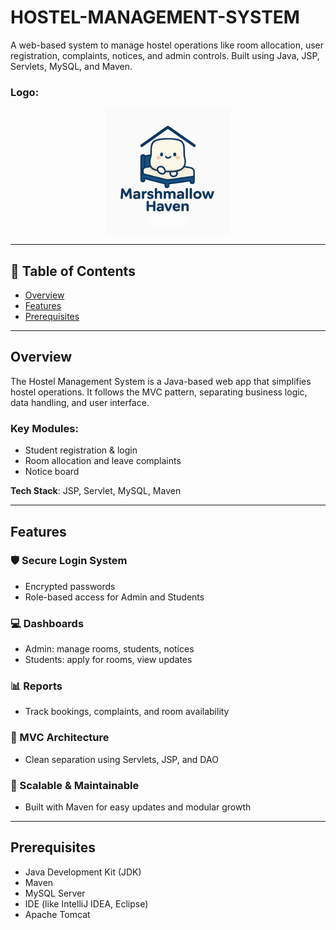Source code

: # HOSTEL-MANAGEMENT-SYSTEM  
A web-based system to manage hostel operations like room allocation, user registration, complaints, notices, and admin controls. Built using Java, JSP, Servlets, MySQL, and Maven.

### Logo:
<div align="center">
  <img src="https://raw.githubusercontent.com/aanishKumal06/hostel-management-system/main/src/main/webapp/img/main_logo.png" alt="Main Logo" width="200"/>
</div>


---

## 📁 Table of Contents  
- [Overview](#overview)  
- [Features](#features)  
- [Prerequisites](#prerequisites)


---

## Overview  
The Hostel Management System is a Java-based web app that simplifies hostel operations. It follows the MVC pattern, separating business logic, data handling, and user interface.

### Key Modules:  
- Student registration & login  
- Room allocation and leave complaints
- Notice board  

**Tech Stack**: JSP, Servlet, MySQL, Maven

---

## Features

### 🛡️ Secure Login System  
- Encrypted passwords  
- Role-based access for Admin and Students  

### 💻 Dashboards  
- Admin: manage rooms, students, notices  
- Students: apply for rooms, view updates  

### 📊 Reports  
- Track bookings, complaints, and room availability  

### 🧩 MVC Architecture  
- Clean separation using Servlets, JSP, and DAO  

### 🚀 Scalable & Maintainable  
- Built with Maven for easy updates and modular growth  

---

## Prerequisites
- Java Development Kit (JDK)  
- Maven  
- MySQL Server  
- IDE (like IntelliJ IDEA, Eclipse)  
- Apache Tomcat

○ ○ ○ ○ ○

### [What needs to be done]
Report every line of the data above that contains the string "Servlets" by copying it in full.

### [Expected answer]
A web-based system to manage hostel operations like room allocation, user registration, complaints, notices, and admin controls. Built using Java, JSP, Servlets, MySQL, and Maven.
- Clean separation using Servlets, JSP, and DAO  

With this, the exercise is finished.